Items from a data source:
_ _ _ _

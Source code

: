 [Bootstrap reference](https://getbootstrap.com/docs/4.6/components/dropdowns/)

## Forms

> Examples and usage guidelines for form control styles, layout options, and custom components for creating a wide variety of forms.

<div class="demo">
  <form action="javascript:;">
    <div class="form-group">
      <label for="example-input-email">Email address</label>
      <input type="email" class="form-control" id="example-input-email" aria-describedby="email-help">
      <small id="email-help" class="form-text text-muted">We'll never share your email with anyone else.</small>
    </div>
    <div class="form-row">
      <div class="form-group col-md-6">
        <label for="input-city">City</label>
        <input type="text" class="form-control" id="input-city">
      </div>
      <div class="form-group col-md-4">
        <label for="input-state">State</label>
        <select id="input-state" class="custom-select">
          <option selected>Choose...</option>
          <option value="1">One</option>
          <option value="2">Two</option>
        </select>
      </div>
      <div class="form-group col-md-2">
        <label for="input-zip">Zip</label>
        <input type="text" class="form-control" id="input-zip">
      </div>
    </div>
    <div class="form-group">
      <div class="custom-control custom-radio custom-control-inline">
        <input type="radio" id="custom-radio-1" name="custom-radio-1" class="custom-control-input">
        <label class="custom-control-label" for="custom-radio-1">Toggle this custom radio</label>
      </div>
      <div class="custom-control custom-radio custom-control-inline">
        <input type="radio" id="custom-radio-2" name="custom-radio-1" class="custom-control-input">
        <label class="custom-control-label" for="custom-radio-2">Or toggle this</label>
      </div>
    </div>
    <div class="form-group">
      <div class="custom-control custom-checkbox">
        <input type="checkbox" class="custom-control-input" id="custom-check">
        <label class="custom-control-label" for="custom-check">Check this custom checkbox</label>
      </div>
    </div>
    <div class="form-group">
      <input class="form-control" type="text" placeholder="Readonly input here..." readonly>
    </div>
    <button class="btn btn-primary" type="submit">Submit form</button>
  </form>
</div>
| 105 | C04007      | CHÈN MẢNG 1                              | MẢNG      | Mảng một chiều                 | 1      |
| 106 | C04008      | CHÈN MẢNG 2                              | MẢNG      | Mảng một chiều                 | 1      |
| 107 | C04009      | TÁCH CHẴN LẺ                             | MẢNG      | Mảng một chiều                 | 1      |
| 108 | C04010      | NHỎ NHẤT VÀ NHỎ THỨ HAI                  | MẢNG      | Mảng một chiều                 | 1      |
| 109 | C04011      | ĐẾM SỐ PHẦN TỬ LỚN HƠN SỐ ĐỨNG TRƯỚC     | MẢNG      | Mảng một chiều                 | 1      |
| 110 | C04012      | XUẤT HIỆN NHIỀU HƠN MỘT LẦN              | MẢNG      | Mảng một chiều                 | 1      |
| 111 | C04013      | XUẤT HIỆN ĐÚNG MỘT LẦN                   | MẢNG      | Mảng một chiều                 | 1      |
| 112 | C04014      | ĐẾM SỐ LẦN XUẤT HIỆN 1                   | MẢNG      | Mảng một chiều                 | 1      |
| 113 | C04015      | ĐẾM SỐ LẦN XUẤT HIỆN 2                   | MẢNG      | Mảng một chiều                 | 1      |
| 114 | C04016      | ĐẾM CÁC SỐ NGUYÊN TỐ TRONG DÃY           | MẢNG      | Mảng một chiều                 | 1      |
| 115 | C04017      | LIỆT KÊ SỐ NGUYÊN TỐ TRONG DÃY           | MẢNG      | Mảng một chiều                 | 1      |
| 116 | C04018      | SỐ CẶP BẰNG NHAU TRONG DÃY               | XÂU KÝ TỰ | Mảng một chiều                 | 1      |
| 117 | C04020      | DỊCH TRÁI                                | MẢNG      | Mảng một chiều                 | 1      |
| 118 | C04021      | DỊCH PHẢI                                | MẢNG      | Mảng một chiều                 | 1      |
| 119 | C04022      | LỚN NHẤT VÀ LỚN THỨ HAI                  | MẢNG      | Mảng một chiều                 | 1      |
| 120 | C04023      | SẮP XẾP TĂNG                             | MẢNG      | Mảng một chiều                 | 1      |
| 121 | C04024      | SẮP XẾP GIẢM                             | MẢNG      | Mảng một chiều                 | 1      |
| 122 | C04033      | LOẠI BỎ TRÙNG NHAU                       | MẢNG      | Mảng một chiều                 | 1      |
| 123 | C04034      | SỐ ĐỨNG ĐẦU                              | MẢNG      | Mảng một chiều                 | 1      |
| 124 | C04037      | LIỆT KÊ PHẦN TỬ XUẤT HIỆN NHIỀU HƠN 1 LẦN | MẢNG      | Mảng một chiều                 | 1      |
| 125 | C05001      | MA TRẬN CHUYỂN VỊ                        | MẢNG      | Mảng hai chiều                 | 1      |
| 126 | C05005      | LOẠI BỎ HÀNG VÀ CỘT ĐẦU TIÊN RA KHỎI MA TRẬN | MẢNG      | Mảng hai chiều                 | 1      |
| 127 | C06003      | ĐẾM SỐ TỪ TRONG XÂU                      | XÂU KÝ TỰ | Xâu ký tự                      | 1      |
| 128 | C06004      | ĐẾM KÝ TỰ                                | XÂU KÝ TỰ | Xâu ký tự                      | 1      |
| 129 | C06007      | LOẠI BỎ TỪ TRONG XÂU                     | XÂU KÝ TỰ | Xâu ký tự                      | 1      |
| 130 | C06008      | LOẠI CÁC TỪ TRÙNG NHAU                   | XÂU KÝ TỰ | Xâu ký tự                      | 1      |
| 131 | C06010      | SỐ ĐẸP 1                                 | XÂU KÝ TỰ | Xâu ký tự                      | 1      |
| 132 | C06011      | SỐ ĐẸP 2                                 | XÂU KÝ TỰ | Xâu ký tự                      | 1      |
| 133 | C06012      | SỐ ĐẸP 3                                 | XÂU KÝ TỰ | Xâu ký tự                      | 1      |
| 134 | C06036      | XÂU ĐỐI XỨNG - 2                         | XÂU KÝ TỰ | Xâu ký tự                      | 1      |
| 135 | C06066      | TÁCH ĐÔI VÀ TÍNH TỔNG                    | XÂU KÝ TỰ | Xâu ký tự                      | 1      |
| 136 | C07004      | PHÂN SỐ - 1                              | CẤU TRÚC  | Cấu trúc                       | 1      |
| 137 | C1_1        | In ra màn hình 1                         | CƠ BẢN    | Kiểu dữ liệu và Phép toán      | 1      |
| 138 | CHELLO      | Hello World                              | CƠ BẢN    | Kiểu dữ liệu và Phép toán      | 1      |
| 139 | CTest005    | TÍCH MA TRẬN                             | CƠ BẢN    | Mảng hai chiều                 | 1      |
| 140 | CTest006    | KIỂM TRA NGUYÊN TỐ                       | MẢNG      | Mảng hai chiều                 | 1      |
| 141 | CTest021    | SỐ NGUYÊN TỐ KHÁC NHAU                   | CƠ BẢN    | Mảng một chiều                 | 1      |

_ _ _ _

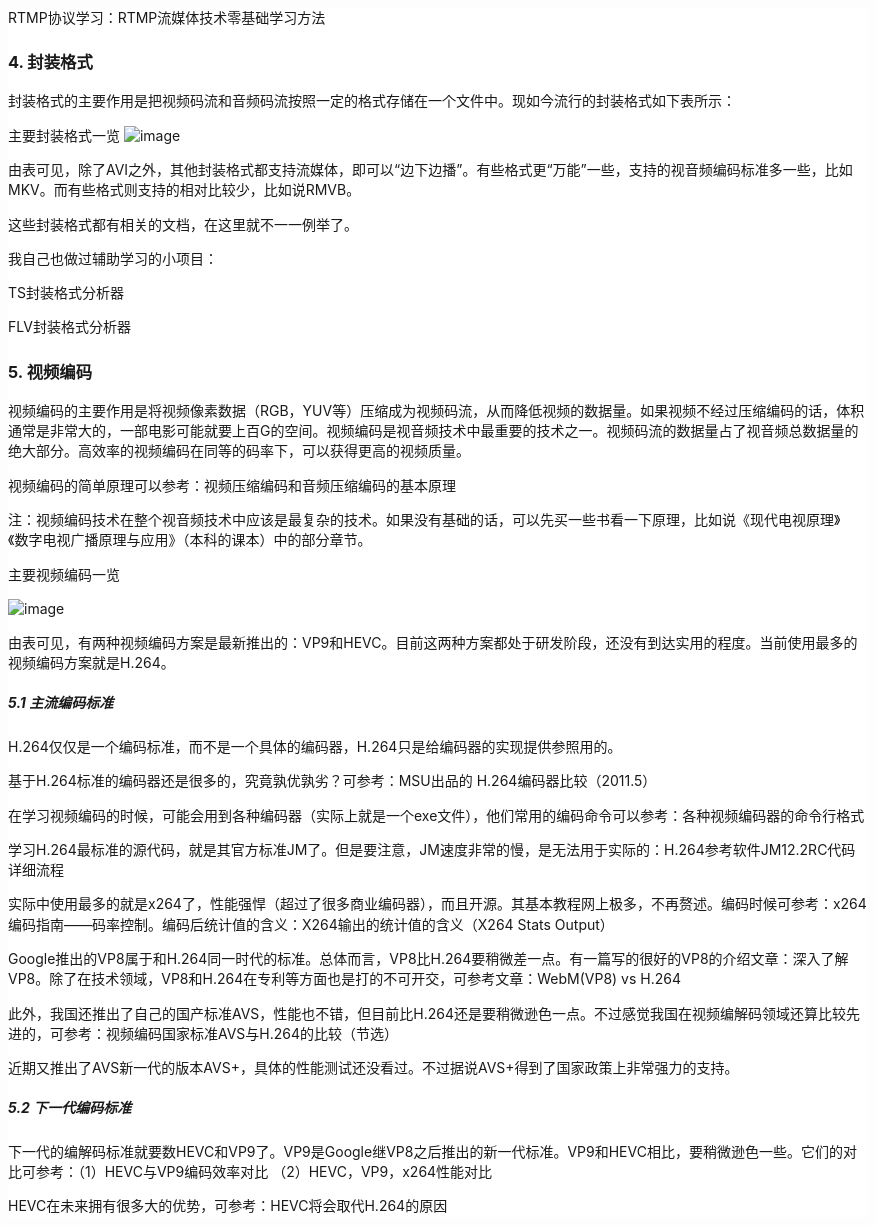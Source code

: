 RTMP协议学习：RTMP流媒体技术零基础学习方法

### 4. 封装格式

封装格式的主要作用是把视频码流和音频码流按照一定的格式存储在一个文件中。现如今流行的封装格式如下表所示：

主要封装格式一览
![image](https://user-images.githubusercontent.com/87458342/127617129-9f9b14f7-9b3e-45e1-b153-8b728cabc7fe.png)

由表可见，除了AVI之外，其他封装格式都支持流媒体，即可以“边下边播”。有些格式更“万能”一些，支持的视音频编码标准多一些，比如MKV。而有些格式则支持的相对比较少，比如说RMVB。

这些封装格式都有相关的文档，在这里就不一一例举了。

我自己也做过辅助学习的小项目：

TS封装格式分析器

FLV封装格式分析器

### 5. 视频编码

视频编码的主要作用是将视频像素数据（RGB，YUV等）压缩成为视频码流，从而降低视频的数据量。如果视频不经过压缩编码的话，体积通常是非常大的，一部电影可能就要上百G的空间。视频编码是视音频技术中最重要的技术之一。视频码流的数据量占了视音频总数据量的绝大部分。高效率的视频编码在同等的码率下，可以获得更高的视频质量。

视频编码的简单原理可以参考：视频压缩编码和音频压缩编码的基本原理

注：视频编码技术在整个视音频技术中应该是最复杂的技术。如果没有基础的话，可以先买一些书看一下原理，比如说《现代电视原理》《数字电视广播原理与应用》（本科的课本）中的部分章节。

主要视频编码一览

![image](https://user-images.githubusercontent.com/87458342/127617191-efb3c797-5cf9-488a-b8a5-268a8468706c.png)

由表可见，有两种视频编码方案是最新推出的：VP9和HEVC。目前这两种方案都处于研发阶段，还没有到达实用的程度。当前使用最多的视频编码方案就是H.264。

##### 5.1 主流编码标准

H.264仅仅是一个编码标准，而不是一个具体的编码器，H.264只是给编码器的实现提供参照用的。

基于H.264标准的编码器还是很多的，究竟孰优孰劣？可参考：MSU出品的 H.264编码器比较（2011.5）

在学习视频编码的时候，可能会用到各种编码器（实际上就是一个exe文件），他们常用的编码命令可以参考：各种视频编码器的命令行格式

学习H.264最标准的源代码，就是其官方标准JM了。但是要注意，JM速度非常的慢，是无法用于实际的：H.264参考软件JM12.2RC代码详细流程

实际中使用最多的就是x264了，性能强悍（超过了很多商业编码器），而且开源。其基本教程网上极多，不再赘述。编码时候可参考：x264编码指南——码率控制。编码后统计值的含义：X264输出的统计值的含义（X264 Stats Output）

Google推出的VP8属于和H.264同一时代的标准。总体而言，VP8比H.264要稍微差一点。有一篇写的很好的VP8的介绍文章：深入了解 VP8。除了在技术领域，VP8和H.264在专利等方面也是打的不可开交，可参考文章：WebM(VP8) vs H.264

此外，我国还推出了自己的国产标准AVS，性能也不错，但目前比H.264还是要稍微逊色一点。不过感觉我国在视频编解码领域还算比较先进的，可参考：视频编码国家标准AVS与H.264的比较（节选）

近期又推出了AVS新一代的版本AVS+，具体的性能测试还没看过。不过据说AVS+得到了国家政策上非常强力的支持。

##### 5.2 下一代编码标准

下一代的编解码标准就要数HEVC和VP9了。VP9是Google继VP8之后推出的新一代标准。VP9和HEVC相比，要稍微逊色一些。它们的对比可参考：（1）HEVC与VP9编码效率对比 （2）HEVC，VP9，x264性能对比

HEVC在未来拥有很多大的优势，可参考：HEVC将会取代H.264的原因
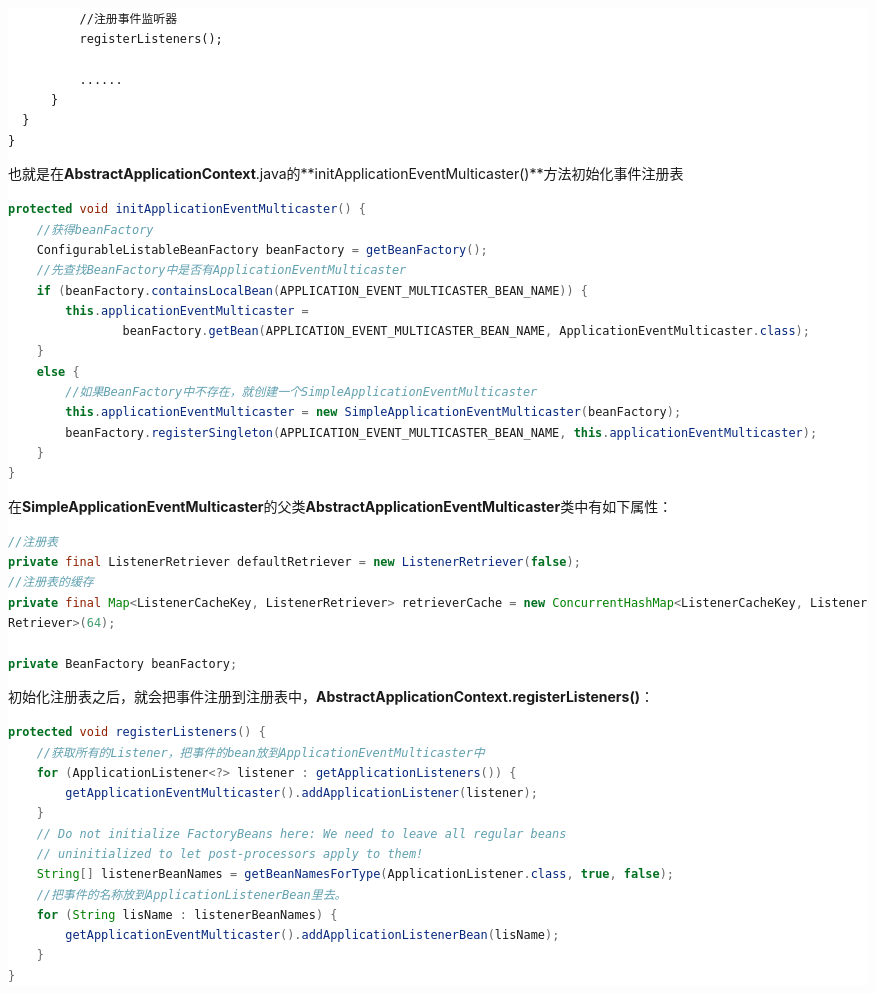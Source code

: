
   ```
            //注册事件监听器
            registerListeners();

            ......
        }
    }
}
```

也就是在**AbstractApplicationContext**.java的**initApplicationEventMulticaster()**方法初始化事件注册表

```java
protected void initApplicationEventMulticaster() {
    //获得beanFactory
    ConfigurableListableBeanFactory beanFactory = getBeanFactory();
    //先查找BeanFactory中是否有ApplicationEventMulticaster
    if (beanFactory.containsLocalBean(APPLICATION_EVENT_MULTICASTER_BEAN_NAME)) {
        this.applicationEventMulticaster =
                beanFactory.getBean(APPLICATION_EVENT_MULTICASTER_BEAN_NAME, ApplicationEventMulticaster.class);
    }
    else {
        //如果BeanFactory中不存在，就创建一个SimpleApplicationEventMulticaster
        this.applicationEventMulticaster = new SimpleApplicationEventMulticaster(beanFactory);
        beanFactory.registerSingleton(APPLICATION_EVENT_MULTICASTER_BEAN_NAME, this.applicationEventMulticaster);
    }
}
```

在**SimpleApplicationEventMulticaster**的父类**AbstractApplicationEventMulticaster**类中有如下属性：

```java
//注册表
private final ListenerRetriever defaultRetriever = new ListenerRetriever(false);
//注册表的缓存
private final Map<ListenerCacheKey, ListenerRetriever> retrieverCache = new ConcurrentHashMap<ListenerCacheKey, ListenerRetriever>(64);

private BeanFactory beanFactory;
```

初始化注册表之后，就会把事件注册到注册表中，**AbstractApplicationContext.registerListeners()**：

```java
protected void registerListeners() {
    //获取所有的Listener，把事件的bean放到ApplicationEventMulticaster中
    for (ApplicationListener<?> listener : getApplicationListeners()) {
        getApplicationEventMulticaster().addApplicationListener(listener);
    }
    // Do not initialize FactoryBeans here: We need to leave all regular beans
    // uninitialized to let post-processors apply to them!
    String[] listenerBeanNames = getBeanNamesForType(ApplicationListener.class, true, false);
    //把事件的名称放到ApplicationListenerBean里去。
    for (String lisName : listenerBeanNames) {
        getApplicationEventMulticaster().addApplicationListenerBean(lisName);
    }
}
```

_ _ _ _

■ Directions for this task ■
Looking at the entries above, state the number of lines that contain "ListenerRetriever" and add nothing more.

■ Result ■
2